---- Supplied records

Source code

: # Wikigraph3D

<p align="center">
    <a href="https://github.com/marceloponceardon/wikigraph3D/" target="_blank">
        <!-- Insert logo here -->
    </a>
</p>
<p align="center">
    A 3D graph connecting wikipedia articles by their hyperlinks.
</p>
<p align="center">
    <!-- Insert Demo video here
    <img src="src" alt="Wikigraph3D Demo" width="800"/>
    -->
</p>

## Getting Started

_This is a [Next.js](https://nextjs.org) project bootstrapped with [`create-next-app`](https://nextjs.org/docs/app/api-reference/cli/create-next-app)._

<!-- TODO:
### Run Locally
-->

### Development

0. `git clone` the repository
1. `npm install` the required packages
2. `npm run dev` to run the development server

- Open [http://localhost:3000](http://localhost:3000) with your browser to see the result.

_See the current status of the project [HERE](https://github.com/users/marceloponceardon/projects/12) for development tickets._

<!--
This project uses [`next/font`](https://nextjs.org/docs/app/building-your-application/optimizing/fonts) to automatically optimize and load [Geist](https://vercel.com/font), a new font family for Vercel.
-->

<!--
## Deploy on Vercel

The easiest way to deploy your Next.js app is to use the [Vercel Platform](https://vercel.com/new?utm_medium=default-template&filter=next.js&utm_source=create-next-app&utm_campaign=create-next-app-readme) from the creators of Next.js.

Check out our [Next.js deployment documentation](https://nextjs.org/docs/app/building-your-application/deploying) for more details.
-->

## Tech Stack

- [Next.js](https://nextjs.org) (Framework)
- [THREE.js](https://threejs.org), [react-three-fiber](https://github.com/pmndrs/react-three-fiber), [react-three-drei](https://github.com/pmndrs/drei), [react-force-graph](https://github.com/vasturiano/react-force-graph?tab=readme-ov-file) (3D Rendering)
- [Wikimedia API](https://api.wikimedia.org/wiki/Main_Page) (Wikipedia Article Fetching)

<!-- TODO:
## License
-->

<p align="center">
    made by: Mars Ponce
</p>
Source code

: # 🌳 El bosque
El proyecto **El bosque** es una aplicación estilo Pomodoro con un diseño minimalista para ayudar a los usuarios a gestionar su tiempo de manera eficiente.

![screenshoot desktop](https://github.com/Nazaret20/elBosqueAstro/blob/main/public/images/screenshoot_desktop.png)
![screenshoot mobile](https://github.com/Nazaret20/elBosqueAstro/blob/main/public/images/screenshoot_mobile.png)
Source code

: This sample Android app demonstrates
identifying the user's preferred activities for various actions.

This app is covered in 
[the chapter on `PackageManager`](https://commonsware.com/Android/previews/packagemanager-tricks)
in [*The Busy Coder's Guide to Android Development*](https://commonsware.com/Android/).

--------
---- Supplied records

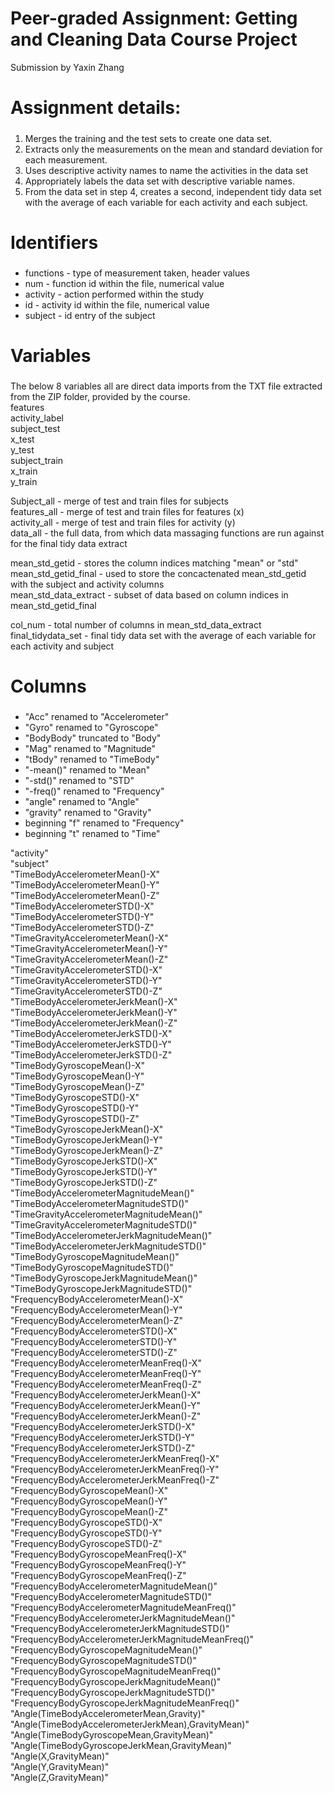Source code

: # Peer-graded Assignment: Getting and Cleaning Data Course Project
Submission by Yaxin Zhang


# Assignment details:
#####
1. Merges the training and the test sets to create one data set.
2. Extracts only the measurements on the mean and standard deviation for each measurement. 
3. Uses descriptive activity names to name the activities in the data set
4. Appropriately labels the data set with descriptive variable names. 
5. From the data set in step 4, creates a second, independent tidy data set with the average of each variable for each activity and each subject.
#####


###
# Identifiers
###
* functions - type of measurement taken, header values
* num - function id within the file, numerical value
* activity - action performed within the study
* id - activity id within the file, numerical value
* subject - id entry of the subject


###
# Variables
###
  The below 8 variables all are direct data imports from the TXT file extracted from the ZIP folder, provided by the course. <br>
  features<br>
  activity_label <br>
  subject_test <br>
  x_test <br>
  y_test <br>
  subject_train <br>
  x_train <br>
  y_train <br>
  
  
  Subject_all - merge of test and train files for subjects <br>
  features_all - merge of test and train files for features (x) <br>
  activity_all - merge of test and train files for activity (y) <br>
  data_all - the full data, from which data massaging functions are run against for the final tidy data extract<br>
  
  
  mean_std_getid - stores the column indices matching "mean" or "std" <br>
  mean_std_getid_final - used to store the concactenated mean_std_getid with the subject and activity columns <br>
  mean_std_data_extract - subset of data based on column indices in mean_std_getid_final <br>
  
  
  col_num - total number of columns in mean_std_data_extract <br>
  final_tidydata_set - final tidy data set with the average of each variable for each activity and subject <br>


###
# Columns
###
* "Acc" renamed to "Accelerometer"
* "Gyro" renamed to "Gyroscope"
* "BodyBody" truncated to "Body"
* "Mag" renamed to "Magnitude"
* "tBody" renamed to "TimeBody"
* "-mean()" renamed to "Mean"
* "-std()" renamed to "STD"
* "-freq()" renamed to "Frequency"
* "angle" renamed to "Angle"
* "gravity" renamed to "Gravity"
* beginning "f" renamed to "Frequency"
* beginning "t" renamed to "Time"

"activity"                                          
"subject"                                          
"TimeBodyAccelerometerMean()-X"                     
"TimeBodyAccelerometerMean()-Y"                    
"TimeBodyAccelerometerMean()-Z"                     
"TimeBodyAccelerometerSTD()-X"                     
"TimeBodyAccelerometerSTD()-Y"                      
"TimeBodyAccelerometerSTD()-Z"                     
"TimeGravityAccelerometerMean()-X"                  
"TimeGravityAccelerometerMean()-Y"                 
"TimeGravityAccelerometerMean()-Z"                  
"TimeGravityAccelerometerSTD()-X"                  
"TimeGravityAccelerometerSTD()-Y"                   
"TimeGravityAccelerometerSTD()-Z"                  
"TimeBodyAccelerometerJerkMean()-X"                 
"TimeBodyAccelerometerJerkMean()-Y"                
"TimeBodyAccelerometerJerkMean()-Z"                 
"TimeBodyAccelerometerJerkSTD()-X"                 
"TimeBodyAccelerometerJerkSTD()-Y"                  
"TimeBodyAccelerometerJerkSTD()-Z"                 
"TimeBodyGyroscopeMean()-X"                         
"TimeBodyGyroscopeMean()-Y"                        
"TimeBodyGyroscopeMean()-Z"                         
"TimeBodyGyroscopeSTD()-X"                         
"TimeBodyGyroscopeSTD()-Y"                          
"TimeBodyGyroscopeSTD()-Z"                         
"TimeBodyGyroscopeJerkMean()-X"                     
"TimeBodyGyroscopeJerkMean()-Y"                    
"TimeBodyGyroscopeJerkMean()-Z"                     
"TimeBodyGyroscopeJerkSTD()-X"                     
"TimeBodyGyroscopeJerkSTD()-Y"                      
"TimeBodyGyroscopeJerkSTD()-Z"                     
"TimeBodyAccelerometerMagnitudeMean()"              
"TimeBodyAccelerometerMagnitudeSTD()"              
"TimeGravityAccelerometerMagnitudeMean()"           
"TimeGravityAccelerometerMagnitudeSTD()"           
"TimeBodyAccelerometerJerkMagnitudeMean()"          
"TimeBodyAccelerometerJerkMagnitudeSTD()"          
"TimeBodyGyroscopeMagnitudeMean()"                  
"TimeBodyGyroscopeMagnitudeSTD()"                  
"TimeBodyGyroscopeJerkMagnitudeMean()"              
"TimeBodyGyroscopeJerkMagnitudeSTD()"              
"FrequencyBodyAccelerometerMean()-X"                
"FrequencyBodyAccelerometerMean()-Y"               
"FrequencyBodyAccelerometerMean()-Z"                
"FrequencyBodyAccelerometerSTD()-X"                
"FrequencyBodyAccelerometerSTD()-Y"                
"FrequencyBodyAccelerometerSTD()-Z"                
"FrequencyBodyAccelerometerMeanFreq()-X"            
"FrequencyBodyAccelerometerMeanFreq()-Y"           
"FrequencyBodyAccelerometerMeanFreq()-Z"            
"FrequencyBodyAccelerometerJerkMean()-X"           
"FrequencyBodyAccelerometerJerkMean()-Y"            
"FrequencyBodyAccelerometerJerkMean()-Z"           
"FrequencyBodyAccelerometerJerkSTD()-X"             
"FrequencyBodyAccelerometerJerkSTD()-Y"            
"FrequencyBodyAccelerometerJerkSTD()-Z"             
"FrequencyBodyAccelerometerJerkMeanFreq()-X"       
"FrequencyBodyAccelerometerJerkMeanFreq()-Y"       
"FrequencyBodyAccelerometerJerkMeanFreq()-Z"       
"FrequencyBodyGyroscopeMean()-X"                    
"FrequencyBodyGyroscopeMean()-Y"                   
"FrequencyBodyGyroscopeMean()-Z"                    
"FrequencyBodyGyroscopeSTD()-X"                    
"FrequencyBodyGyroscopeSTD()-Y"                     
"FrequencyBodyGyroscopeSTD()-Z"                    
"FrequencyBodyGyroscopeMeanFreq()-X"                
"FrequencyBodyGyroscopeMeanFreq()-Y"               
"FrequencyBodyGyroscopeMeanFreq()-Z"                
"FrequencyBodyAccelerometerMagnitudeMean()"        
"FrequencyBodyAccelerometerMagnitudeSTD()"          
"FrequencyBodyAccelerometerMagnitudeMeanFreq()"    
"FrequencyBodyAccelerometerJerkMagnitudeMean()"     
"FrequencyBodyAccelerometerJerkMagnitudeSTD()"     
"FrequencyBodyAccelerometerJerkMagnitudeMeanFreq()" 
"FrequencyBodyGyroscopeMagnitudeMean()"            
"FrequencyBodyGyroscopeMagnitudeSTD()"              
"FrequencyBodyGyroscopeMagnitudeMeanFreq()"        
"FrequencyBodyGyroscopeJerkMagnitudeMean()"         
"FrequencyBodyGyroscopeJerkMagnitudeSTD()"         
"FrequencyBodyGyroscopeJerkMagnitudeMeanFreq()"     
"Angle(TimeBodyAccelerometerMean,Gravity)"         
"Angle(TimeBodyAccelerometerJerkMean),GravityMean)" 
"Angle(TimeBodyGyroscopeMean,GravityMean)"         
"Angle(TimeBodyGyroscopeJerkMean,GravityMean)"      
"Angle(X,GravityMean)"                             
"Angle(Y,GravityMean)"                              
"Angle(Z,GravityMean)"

--------
---- Supplied records

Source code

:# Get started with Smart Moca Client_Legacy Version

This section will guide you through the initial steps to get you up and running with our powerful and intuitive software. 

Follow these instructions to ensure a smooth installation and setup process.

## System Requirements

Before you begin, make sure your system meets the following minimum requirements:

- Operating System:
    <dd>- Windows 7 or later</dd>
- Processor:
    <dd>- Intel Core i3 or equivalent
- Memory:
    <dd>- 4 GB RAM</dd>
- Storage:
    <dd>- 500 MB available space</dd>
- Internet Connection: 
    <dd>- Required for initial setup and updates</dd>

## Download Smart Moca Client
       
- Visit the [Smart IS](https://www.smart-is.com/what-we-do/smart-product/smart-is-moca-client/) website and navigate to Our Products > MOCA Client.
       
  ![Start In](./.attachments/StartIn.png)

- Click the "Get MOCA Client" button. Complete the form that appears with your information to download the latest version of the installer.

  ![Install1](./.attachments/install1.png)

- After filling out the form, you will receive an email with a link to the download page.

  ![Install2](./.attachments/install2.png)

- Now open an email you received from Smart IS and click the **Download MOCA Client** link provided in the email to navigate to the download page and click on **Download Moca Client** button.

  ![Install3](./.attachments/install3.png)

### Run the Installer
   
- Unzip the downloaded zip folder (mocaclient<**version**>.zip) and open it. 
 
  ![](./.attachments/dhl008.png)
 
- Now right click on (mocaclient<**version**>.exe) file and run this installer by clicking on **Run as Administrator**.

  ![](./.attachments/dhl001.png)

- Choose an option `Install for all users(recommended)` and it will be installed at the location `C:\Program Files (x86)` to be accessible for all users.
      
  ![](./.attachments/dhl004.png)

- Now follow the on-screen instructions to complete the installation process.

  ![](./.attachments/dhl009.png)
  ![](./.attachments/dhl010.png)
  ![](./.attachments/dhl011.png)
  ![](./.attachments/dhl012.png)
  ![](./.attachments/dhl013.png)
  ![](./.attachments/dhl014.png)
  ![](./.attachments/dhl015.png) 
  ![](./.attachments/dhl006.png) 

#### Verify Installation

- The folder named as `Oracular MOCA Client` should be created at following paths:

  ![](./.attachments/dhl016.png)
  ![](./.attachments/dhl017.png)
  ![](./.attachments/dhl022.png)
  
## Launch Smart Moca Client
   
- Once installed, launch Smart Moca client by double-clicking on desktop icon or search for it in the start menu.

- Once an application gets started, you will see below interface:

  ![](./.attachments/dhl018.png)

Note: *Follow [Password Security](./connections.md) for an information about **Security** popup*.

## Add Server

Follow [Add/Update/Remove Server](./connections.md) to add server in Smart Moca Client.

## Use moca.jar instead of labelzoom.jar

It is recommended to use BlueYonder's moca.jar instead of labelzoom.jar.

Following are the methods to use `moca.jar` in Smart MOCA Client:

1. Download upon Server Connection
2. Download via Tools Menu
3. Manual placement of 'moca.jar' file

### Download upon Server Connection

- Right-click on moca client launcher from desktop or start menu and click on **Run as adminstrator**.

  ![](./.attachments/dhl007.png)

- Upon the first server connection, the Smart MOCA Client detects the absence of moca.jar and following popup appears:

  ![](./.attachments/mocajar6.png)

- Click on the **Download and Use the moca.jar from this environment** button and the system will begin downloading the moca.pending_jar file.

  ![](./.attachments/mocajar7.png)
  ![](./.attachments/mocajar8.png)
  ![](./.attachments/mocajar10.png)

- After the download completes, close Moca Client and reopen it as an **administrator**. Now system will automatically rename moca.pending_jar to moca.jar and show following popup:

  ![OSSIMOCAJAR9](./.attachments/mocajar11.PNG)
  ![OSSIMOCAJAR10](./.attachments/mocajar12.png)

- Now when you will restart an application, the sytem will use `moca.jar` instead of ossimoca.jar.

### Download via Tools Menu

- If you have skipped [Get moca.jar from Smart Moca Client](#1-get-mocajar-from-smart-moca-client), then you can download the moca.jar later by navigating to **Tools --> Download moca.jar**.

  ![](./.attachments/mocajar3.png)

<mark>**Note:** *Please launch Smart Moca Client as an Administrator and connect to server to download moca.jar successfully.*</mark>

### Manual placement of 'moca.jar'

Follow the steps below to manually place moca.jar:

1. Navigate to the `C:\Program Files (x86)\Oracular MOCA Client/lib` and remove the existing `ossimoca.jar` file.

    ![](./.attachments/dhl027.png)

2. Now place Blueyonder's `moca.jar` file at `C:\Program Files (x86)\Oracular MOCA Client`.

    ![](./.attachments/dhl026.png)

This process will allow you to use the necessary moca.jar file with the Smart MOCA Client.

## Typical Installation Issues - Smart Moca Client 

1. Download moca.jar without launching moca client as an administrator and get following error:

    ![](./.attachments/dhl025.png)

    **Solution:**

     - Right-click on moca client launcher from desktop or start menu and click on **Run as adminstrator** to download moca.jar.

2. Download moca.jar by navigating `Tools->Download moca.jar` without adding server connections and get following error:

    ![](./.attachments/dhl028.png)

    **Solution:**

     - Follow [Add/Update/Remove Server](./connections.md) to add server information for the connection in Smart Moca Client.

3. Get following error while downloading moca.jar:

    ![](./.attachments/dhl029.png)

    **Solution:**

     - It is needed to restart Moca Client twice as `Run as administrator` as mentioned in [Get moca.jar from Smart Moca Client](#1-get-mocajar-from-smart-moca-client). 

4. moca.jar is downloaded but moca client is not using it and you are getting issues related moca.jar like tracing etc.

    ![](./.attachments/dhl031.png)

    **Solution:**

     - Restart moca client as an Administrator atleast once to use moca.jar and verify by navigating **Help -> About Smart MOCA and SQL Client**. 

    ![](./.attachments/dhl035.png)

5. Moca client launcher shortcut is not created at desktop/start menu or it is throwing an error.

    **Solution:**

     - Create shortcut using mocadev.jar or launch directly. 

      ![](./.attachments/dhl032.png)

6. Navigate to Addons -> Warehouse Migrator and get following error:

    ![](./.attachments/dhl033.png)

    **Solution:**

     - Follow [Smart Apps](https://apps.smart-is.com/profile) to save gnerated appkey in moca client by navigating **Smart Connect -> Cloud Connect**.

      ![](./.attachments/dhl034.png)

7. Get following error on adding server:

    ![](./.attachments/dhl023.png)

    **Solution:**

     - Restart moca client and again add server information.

--------

### Problem details:
Retype, exactly and in full, the lines above from the one containing "2. Download moca.jar" through the one containing "4. moca.jar is".

### Answer section:
2. Download moca.jar by navigating `Tools->Download moca.jar` without adding server connections and get following error:

    ![](./.attachments/dhl028.png)

    **Solution:**

     - Follow [Add/Update/Remove Server](./connections.md) to add server information for the connection in Smart Moca Client.

3. Get following error while downloading moca.jar:

    ![](./.attachments/dhl029.png)

    **Solution:**

     - It is needed to restart Moca Client twice as `Run as administrator` as mentioned in [Get moca.jar from Smart Moca Client](#1-get-mocajar-from-smart-moca-client). 

4. moca.jar is downloaded but moca client is not using it and you are getting issues related moca.jar like tracing etc.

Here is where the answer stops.